The TOGC conditions that must be met are as follows:
- The assets must be sold as a business, or part of a business, as a going concern
- The assets must be used by the transferee in carrying on the same kind of business, whether or not as part of any existing business, as that carried on by the transferor in relation to that part
- There must be no break in trading
- Where the seller is a taxable person (VAT registered) the purchaser must be a taxable person already or immediately become, as a result of the transfer, a taxable person
- Where only part of a business is sold it must be capable of separate operation
- There must not be a series of immediately consecutive transfers
- the purchaser must opt to tax the property and notify this to HMRC no later than the date of the sale. This may be the date of completion or, if earlier, the date of receipt of payment or part payment (eg; a deposit).
- anti-avoidance requirements regarding the buyer’s option to tax
The sale of a tenanted property with the benefit of the existing lease may qualify as a TOGC if the above conditions are met. This would then be the sale of a property rental business rather than of the property itself.
It is important to note that TOGC treatment is not optional, it is mandatory. A sale is either a TOGC or it isn’t. It is a rare situation in that the VAT treatment depends on; what the purchaser’s intentions are, what the seller is told, and what the purchaser actually does. All this being outside the seller’s control.
Therefore, it is crucial to review the sale and purchase contracts to ensure that it includes the relevant clauses to meet the TOGC conditions, as well as ensuring the client is protected.
It is common in complex property transactions to charge VAT as either the TOGC position is missed or it is considered the safest way to protect the vendor. However, incorrectly charged VAT is not recoverable and will be disallowed when the purchaser attempts to recover it.
We recently had a case where the purchaser’s accountant submitted his client’s VAT registration documents to HM Revenue and Customs (HMRC) and requested an effective date of VAT registration to be the day before the relevant date. However, as HMRC had not responded before the transfer it was assumed that the purchaser was not VAT registered and the seller charged VAT on the property.
Once the purchaser’s VAT registration was granted, they attempted to recover the VAT on the purchase of the property.

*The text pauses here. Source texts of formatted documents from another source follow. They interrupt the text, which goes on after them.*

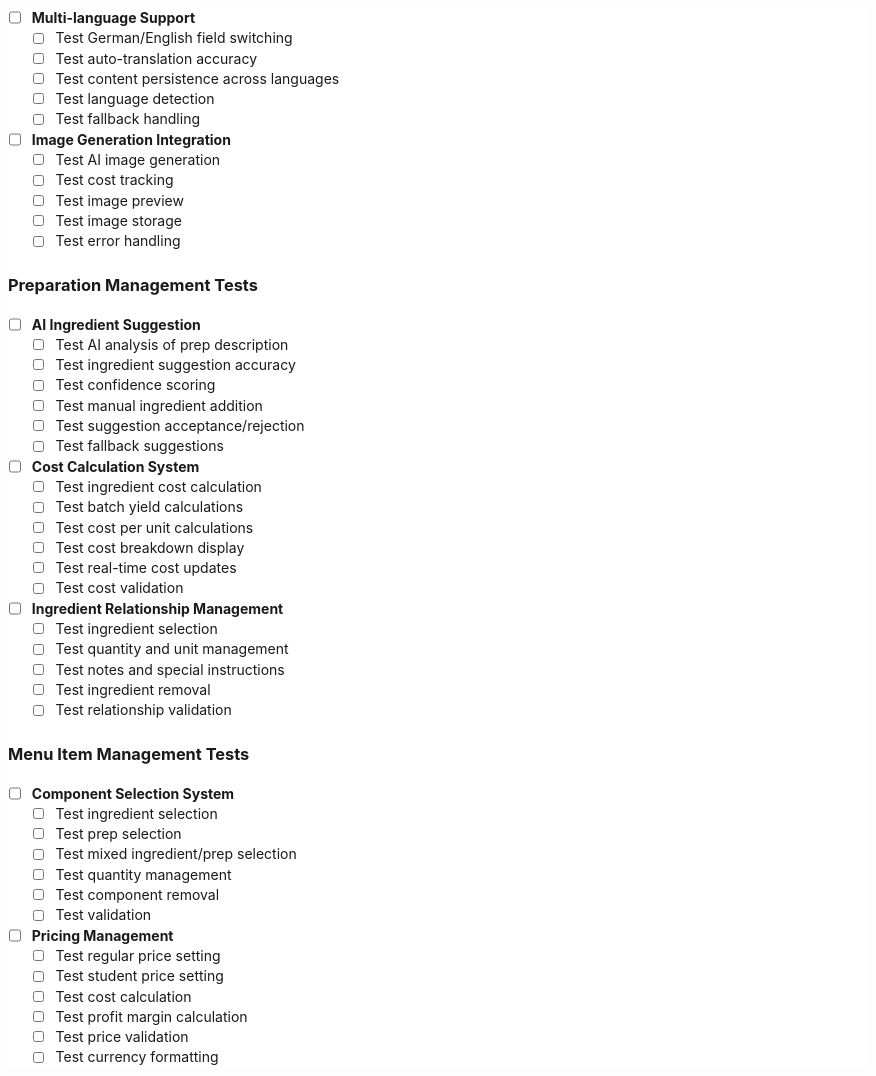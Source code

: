 - [ ] **Multi-language Support**
  - [ ] Test German/English field switching
  - [ ] Test auto-translation accuracy
  - [ ] Test content persistence across languages
  - [ ] Test language detection
  - [ ] Test fallback handling

- [ ] **Image Generation Integration**
  - [ ] Test AI image generation
  - [ ] Test cost tracking
  - [ ] Test image preview
  - [ ] Test image storage
  - [ ] Test error handling

### Preparation Management Tests
- [ ] **AI Ingredient Suggestion**
  - [ ] Test AI analysis of prep description
  - [ ] Test ingredient suggestion accuracy
  - [ ] Test confidence scoring
  - [ ] Test manual ingredient addition
  - [ ] Test suggestion acceptance/rejection
  - [ ] Test fallback suggestions

- [ ] **Cost Calculation System**
  - [ ] Test ingredient cost calculation
  - [ ] Test batch yield calculations
  - [ ] Test cost per unit calculations
  - [ ] Test cost breakdown display
  - [ ] Test real-time cost updates
  - [ ] Test cost validation

- [ ] **Ingredient Relationship Management**
  - [ ] Test ingredient selection
  - [ ] Test quantity and unit management
  - [ ] Test notes and special instructions
  - [ ] Test ingredient removal
  - [ ] Test relationship validation

### Menu Item Management Tests
- [ ] **Component Selection System**
  - [ ] Test ingredient selection
  - [ ] Test prep selection
  - [ ] Test mixed ingredient/prep selection
  - [ ] Test quantity management
  - [ ] Test component removal
  - [ ] Test validation

- [ ] **Pricing Management**
  - [ ] Test regular price setting
  - [ ] Test student price setting
  - [ ] Test cost calculation
  - [ ] Test profit margin calculation
  - [ ] Test price validation
  - [ ] Test currency formatting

HMRC refused the input tax claim on the basis that the purchaser was VAT registered at the time of the transfer due to the requested date of registration.

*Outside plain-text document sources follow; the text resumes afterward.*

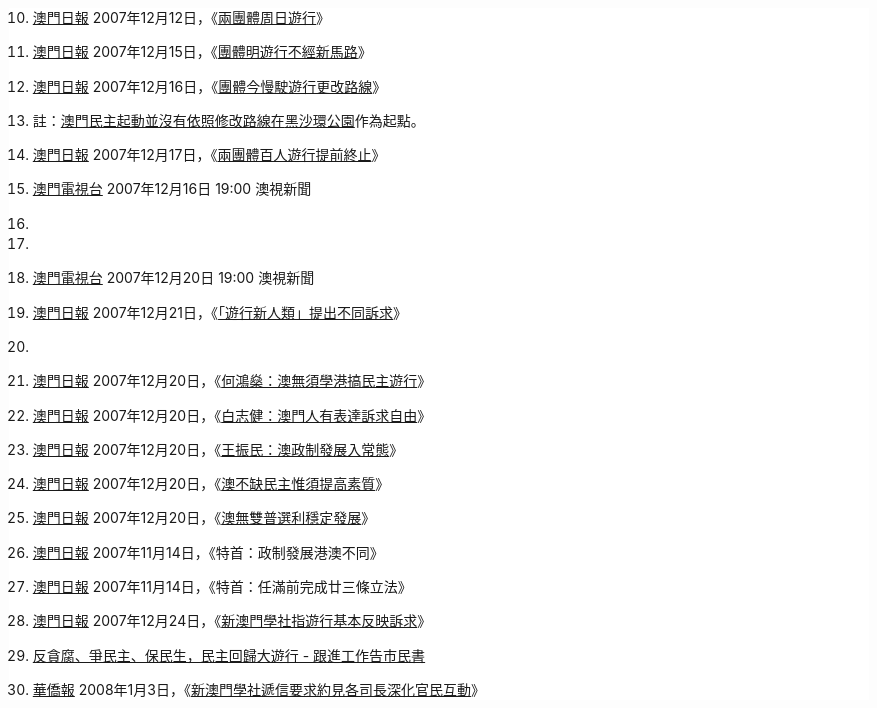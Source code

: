 10. [澳門日報](../Page/澳門日報.md "wikilink") 2007年12月12日，《[兩團體周日遊行](http://www.macau.ctm.net/modailylog/20071212/big/gb-m51.htm)》

11. [澳門日報](../Page/澳門日報.md "wikilink") 2007年12月15日，《[團體明遊行不經新馬路](http://www.macau.ctm.net/modailylog/20071215/big/gb-m68.htm)》

12. [澳門日報](../Page/澳門日報.md "wikilink") 2007年12月16日，《[團體今慢駛遊行更改路線](http://www.macau.ctm.net/modailylog/20071216/big/gb-m51.htm)》

13. 註：[澳門民主起動並沒有依照修改路線在](https://zh.wikipedia.org/wiki/澳門民主起動 "wikilink")[黑沙環公園](../Page/黑沙環公園.md "wikilink")作為起點。

14. [澳門日報](../Page/澳門日報.md "wikilink") 2007年12月17日，《[兩團體百人遊行提前終止](http://www.macau.ctm.net/modailylog/20071217/big/gb-m14.htm)》

15. [澳門電視台](https://zh.wikipedia.org/wiki/澳門電視台 "wikilink") 2007年12月16日 19:00 澳視新聞

16.
17.
18. [澳門電視台](https://zh.wikipedia.org/wiki/澳門電視台 "wikilink") 2007年12月20日 19:00 澳視新聞

19. [澳門日報](../Page/澳門日報.md "wikilink") 2007年12月21日，《[「遊行新人類」提出不同訴求](http://www.macau.ctm.net/modailylog/20071221/big/gb-m41.htm)》

20.
21. [澳門日報](../Page/澳門日報.md "wikilink") 2007年12月20日，《[何鴻燊：澳無須學港搞民主遊行](http://www.macau.ctm.net/modailylog/20071220/big/gb-m76.htm)》

22. [澳門日報](../Page/澳門日報.md "wikilink") 2007年12月20日，《[白志健：澳門人有表達訴求自由](http://www.macau.ctm.net/modailylog/20071220/big/gb-m77.htm)》

23. [澳門日報](../Page/澳門日報.md "wikilink") 2007年12月20日，《[王振民：澳政制發展入常態](http://www.macau.ctm.net/modailylog/20071215/big/gb-m14.htm)》

24. [澳門日報](../Page/澳門日報.md "wikilink") 2007年12月20日，《[澳不缺民主惟須提高素質](http://www.macau.ctm.net/modailylog/20071215/big/gb-m64.htm)》

25. [澳門日報](../Page/澳門日報.md "wikilink") 2007年12月20日，《[澳無雙普選利穩定發展](http://www.macau.ctm.net/modailylog/20071215/big/gb-m11.htm)》

26. [澳門日報](../Page/澳門日報.md "wikilink") 2007年11月14日，《特首：政制發展港澳不同》

27. [澳門日報](../Page/澳門日報.md "wikilink") 2007年11月14日，《特首：任滿前完成廿三條立法》

28. [澳門日報](../Page/澳門日報.md "wikilink") 2007年12月24日，《[新澳門學社指遊行基本反映訴求](http://www.macau.ctm.net/modailylog/20071224/big/gb-m45.htm)》

29. [反貪腐、爭民主、保民生，民主回歸大遊行 - 跟進工作告市民書](http://blog.qooza.hk/newmacau?eid=7896617&bpage=2)

30. [華僑報](../Page/華僑報.md "wikilink") 2008年1月3日，《[新澳門學社遞信要求約見各司長深化官民互動](http://www.vakiodaily.com/index.php?tn=viewer&ncid=1&nid=127405&dt=20080103&lang=tw)》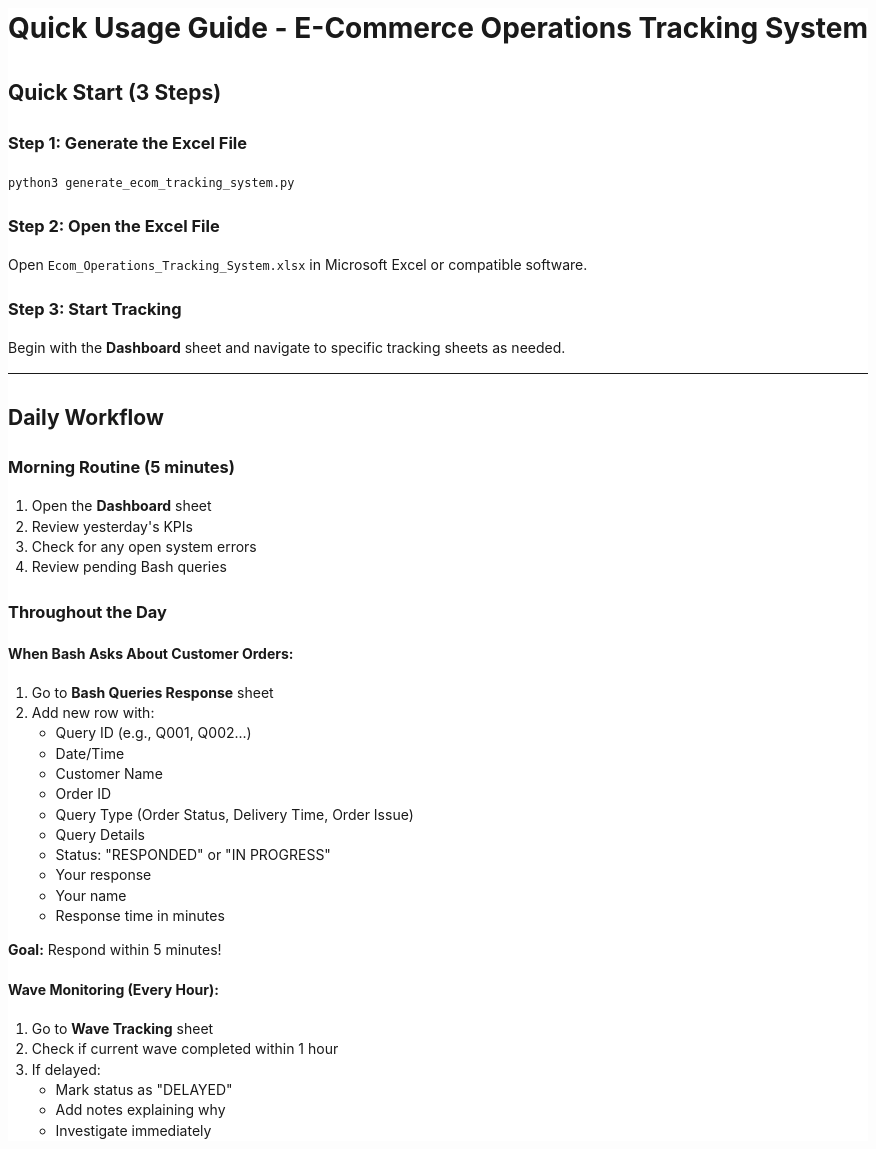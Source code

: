 # Quick Usage Guide - E-Commerce Operations Tracking System

## Quick Start (3 Steps)

### Step 1: Generate the Excel File
```bash
python3 generate_ecom_tracking_system.py
```

### Step 2: Open the Excel File
Open `Ecom_Operations_Tracking_System.xlsx` in Microsoft Excel or compatible software.

### Step 3: Start Tracking
Begin with the **Dashboard** sheet and navigate to specific tracking sheets as needed.

---

## Daily Workflow

### Morning Routine (5 minutes)
1. Open the **Dashboard** sheet
2. Review yesterday's KPIs
3. Check for any open system errors
4. Review pending Bash queries

### Throughout the Day

#### When Bash Asks About Customer Orders:
1. Go to **Bash Queries Response** sheet
2. Add new row with:
   - Query ID (e.g., Q001, Q002...)
   - Date/Time
   - Customer Name
   - Order ID
   - Query Type (Order Status, Delivery Time, Order Issue)
   - Query Details
   - Status: "RESPONDED" or "IN PROGRESS"
   - Your response
   - Your name
   - Response time in minutes

**Goal:** Respond within 5 minutes!

#### Wave Monitoring (Every Hour):
1. Go to **Wave Tracking** sheet
2. Check if current wave completed within 1 hour
3. If delayed:
   - Mark status as "DELAYED"
   - Add notes explaining why
   - Investigate immediately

Therefore, VAT had been charged incorrectly by the seller and was not recoverable from HMRC. The purchaser had to request a refund from the seller and attempt to get a refund of the incorrectly charged VAT, that the seller had already paid over to HMRC.
In this instance the purchaser was very lucky, and was, albeit after some time, able to obtain a refund of the VAT. If the contract does not address this issue, the vendor will not be liable to refund the incorrectly charged VAT.
Furthermore, as SDLT is paid on the VAT inclusive value of property the purchaser had also submitted an incorrect SDLT return and paid too much SDLT. This also had to be rectified.
This resulted in the client paying significantly more in professional fees to correct the situation, than it would have had it sought professional VAT advise at the onset.
When one or more of the TOGC conditions are not met, but the property is transferred outside the scope of VAT, then there is an underdeclaration of VAT. The vendor may be assessed by HMRC for this underdeclaration and penalties and interest are likely to be charged.
The vendor will than attempt to obtain the VAT payment from the purchaser. Similarly, to above, this is not always straightforward or possible and it may be that the contract prohibits additional payment. There is likely to be unexpected funding issues for the buyer if (s)he does decide or is liable to make the payment.
In conclusion, this is a complex area of VAT law and due to the considerably high value of sales of property, the VAT cost of getting it wrong can be significant.
Furthermore, the extensive case law in this area shows the difference between a commercial interpretation of a going concern and HMRC’s view.
It is extremely important to review contracts from a VAT perspective, as terms within the contact could affect the VAT position not to mention ensuring the client is protected.
We strongly recommend that specialist VAT advice is sought in all property sales.